(Stored dataset items)
*** Block opens ***
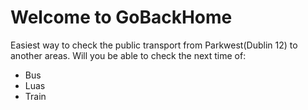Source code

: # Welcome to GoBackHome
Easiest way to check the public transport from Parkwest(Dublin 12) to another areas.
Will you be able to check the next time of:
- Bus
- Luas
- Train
*** Block closes ***
*** Block opens ***
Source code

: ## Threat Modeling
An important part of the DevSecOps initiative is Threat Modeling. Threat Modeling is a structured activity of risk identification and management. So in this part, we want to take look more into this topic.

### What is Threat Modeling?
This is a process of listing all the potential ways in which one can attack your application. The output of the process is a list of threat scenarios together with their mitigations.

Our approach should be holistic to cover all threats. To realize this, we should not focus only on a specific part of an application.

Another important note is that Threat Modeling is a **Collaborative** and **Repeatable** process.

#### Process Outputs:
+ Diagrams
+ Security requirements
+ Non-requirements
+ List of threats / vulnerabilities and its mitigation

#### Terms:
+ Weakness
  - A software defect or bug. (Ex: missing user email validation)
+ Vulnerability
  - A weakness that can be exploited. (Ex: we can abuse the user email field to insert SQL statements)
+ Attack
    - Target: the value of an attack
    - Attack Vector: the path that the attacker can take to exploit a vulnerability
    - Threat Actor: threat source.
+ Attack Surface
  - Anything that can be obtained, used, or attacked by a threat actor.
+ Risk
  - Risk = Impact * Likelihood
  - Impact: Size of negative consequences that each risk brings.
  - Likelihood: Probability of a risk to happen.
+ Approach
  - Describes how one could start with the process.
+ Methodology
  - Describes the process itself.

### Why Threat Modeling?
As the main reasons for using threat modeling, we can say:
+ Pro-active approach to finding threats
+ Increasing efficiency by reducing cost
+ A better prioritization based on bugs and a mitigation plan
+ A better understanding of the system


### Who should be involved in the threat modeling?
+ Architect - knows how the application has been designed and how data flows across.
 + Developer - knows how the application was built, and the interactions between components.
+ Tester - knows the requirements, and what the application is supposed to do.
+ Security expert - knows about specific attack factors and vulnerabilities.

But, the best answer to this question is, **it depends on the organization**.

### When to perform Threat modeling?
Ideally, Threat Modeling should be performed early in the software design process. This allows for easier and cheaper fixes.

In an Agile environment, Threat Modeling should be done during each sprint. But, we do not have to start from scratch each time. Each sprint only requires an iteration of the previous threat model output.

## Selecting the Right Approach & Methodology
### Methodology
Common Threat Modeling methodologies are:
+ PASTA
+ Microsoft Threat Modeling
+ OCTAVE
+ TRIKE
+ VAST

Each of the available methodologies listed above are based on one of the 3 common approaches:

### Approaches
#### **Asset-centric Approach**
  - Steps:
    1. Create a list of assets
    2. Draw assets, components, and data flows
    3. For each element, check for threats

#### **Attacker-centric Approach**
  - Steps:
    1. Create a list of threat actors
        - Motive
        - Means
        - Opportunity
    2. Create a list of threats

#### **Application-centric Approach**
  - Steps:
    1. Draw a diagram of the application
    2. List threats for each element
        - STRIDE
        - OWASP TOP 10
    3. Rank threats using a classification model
*** Block closes ***
Using the entries above, give back exactly the line containing "- Opportunity", the line containing "3. Rank threats", and every line between them, and nothing else.

        - Opportunity
    2. Create a list of threats

#### **Application-centric Approach**
  - Steps:
    1. Draw a diagram of the application
    2. List threats for each element
        - STRIDE
        - OWASP TOP 10
    3. Rank threats using a classification model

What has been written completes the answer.